Asthma is a chronic respiratory disease characterised by bronchial obstruction and bronchospasm. The air passage of the asthmatic patients become narrow and swell and produce extra mucus which eventually leads to breathing problems and generates a sequence of coughing, wheezing, chest tightness and shortness of breath.
If you have asthma, you must be cautious regarding your diet as many food items can act as allergens and trigger asthma attack. On the other hand, many foods can help reduce inflammation and relive the symptoms of asthma.
What should you eat?
- Getting enough vitamin D help reduce the number of asthma attacks. Spending few minutes every day under natural sunlight allows for adequate vitamin D synthesis in the body. Diet sources for vitamin D are milk, dairy products, eggs, and fish.
- Intake of magnesium-rich foods, such as spinach, methi, dark chocolate and pumpkin seeds have been found to decrease asthma attacks as magnesium improves lung function and reduce wheezing. Intravenous magnesium is also sometimes used for treating acute asthma attacks.
- Dr. Vinny Joglekar, Dietician, Apollo clinic Indiranagar, Bengaluru strongly recommends fruits rich in beta-carotene for asthma patients as beta-carotenes relaxes airway smooth muscles and thus allows for smooth air passage. Sources include yellow/orange and green vegetables and fruit such as spinach, carrots, sweet potatoes, winter squash, mango, melon, cantaloupe, broccoli and apricots. A study in the Journal of Allergy and Clinical Immunology reported a better quality of life in women with asthma who consumed higher levels of beta carotene.

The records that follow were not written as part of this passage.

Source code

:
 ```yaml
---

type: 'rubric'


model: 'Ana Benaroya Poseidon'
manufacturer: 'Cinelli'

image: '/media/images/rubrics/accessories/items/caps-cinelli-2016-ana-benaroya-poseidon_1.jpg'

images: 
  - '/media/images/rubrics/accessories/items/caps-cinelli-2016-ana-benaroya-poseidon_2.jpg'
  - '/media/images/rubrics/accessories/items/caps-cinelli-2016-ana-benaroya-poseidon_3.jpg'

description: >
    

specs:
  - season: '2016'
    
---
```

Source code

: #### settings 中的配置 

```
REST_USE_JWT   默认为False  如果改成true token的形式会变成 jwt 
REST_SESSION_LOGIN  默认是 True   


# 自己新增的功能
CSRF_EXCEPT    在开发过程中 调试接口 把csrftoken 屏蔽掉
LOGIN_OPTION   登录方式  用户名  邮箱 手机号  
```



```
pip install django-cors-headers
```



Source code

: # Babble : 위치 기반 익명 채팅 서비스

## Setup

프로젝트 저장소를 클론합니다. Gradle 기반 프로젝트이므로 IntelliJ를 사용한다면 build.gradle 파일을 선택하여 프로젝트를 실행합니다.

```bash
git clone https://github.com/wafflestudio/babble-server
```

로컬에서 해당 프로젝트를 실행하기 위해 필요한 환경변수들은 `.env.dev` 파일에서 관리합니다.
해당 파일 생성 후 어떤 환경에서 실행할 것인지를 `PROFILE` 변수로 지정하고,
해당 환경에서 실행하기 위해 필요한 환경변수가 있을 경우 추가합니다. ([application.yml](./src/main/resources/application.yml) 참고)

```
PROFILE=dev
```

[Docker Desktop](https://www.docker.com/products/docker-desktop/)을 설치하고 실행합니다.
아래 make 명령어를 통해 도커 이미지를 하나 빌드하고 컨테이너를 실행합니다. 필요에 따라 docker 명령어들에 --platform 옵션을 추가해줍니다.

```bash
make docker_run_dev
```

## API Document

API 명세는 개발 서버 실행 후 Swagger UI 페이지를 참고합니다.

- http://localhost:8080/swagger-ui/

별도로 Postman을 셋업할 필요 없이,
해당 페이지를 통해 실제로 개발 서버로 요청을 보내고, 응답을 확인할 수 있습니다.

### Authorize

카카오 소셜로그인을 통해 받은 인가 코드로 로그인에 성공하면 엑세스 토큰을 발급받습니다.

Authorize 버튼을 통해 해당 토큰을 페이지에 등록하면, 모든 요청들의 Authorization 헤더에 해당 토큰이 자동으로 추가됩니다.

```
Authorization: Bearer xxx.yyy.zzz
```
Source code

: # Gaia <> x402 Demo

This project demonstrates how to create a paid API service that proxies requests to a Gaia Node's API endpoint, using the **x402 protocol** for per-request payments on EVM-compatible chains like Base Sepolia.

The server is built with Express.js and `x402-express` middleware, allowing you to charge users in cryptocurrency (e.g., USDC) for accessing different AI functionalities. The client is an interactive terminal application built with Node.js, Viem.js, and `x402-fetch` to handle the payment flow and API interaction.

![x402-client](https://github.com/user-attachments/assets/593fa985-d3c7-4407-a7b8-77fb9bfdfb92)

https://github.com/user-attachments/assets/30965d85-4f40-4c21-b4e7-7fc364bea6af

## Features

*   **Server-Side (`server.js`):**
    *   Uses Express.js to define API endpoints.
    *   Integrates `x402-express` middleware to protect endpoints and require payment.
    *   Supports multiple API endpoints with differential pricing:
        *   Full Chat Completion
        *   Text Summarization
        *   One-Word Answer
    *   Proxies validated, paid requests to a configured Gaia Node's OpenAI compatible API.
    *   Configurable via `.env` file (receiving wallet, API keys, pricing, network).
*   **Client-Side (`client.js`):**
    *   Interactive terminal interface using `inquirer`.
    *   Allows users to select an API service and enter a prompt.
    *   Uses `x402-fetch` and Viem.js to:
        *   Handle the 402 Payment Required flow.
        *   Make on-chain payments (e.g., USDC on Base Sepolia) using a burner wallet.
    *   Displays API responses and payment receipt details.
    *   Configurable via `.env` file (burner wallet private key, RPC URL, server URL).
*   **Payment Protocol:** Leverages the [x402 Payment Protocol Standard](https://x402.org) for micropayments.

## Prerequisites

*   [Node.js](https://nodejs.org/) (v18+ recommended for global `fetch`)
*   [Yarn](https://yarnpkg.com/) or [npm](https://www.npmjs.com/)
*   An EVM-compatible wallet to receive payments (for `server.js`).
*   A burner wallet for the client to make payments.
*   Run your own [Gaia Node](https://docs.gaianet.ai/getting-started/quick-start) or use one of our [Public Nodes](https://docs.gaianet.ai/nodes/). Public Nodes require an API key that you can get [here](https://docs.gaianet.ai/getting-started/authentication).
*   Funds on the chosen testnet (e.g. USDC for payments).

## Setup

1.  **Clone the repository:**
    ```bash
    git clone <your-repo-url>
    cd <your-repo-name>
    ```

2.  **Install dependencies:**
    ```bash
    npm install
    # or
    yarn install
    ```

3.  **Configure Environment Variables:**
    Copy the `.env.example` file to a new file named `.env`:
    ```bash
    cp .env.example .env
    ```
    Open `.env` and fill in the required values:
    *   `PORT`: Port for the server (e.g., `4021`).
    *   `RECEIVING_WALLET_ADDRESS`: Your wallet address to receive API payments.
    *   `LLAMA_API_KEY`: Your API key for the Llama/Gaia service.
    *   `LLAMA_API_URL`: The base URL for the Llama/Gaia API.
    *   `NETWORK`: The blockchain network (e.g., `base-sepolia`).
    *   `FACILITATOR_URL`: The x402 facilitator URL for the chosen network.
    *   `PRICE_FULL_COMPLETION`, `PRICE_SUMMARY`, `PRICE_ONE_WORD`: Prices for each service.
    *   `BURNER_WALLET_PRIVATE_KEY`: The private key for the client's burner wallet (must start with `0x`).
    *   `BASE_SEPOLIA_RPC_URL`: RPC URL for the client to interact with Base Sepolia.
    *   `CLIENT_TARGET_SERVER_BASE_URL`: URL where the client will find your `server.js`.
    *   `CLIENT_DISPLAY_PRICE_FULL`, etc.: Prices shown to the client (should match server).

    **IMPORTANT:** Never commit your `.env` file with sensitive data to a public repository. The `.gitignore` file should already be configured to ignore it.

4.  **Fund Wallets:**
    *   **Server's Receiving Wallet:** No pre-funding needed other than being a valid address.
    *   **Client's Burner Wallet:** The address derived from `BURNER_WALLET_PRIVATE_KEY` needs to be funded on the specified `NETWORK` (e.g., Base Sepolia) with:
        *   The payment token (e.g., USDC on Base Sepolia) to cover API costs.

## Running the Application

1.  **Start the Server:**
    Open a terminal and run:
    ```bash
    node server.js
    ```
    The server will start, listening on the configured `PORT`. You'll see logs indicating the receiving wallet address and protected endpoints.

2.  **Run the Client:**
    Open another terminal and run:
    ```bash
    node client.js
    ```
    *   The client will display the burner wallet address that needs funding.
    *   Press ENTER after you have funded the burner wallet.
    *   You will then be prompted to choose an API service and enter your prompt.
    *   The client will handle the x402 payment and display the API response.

- Fruits with a high content of Vitamin C and E just like kiwi, oranges, Amla and lemons reduce the lung swelling and inflammation.
- Intake of foods rich in quercetin and rosmarinic acid has shown a reduction in asthma symptoms and flare-ups. Rich dietary sources include apples, yellow and red onions, cabbage, broccoli, red grapes, cherries, citrus fruits, tea, and many berries including raspberries, and cranberries. Culinary herbs such as rosemary, sage, marjoram, peppermint, oregano, lemon balm, and thyme are also good sources.
- Limit omega-6 fats as excess omega-6 fatty acids can increase inflammation in the body by producing inflammatory prostaglandins (type 2 prostaglandins). Omega-3 fatty acids, on the other hand, have anti-inflammatory effects. Canola oil contains an ideal ratio of omega-6s to omega-3s.
What should you avoid?
- High intake of salt is known to increase asthma attacks in children. So as far as possible, children should be discouraged to eat packed salty snacks and processed foods due to the excessive presence of salt in them.
- Foods containing artificial ingredients or sulphites as preservatives, such as wine, dried foods, pickles, bottled lemon and lime juice and frozen fish should be strictly avoided. They are known to aggravate asthma.
- Chemicals that may worsen asthma symptoms include benzoates, tartrazine and monosodium glutamate. Benzoates are antimicrobial preservatives that are used in various products, particularly soft drinks. Tartrazine is an artificial food colouring used in many processed foods such as canned vegetables, confectionery, soft drinks, sauces, chips, candy, cereals, instant soups, pasta, butter, cheeses and pickled products. Try to avoid these products.
- Other foods that may trigger asthma symptoms are foods that are difficult to digest and cause gas creating pressure on your diaphragm which can trigger an asthma attack. An example of such food items are beans, fermented foods, carbonated drinks, onions, garlic, and fried foods.
What foods are allergens for asthma patients?
Food allergies and intolerances are often known to worsen asthma symptoms. However, all asthma patients may not have allergy with these foods. A small population of asthma patients is allergic to milk and dairy foods. Eating dairy products may cause wheezing in such patients, necessitating replacement of dairy foods with other calcium sources. Another food item that can be associated with asthma symptoms is wheat, causing immediate wheat allergy. This causes instant symptoms, which may include rashes, wheezing, conjunctivitis, diarrhoea and a worsening of eczema. Allergy from nuts, including peanut and seeds like, sesame, sunflower and poppy, is one of the most common allergies in adults and children causing mild to severe conditions, including anaphylactic shock, which can be life-threatening. Other food allergens include egg, fish and shellfish and soy which is found in lots of processed foods.